顔の上で止まる指
供出の命を受けてから、数日が過ぎていた。
昼の光が領館の卓へ斜めに差し、広げられた台帳の列を白く照らしていた。クレフはその前に座していた。卓の端で、書記のヤルトが羽根ペンの先を整えている。三年前の疫病を生きのびて領館に残った、ただ一人の書記で、クレフが「数える」ことを始めてからは帳面の一切を任されている、まだ若い男だ。指の細い、痩せた顔をして、クレフの作る帳面を、不気味がりながらも几帳面に書き写す。
卓上の台帳は、もはや以前のものではなかった。
数日前まで、それは徴兵の名簿であった。立てる頭数を拾い、調練のために並べた、まだ仮の列。剣は揃わず、いつ出すとも定まっていなかった。だが供出の命が下り、その列へ出立の日付が貼りつこうとしていた。アウロラは、この緩衝地から兵を出せと命じてきた。調練のための列ではなく、国境へ送る列を。
実戦の名簿である。
クレフは、その言葉を声にしなかった。ただ、列を見ていた。
立てる頭数のうち、誰を出すか。何人ではなく、誰を。それを、台帳の上の抽象から、名の一つずつへ降ろさねばならなかった。
「ヤルト」と彼は言った。「基準から確かめる。

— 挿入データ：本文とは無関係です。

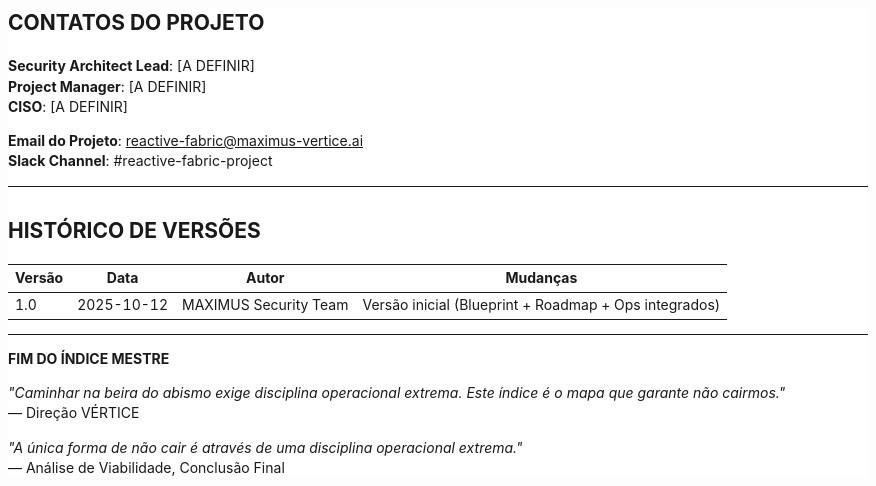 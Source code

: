 
## CONTATOS DO PROJETO

**Security Architect Lead**: [A DEFINIR]  
**Project Manager**: [A DEFINIR]  
**CISO**: [A DEFINIR]  

**Email do Projeto**: reactive-fabric@maximus-vertice.ai  
**Slack Channel**: #reactive-fabric-project

---

## HISTÓRICO DE VERSÕES

| Versão | Data | Autor | Mudanças |
|--------|------|-------|----------|
| 1.0 | 2025-10-12 | MAXIMUS Security Team | Versão inicial (Blueprint + Roadmap + Ops integrados) |

---

**FIM DO ÍNDICE MESTRE**

*"Caminhar na beira do abismo exige disciplina operacional extrema. Este índice é o mapa que garante não cairmos."*  
— Direção VÉRTICE

*"A única forma de não cair é através de uma disciplina operacional extrema."*  
— Análise de Viabilidade, Conclusão Final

書き取れ」
「はい」
「出すのは、替えのきく頭数からだ」クレフの声は平らであった。「家に手の残る者から拾う。一人働きの家は外す。その者が倒れれば、家ごと潰れる。年寄りの親だけを養う者も外す。家督を継いだばかりの者も、できるだけ残す。残す手の多い家から、若く、体の揃った者を出す」
ヤルトの羽根が走った。一人働きの家を出せば、その家は冬を越せぬ。越せぬ家が増えれば、来季の畑が減る。畑が減れば領が痩せ、痩せた領は次の徴発に耐えられぬ。ゆえに替えのきく頭数から拾う。冷たく、筋は通っていた。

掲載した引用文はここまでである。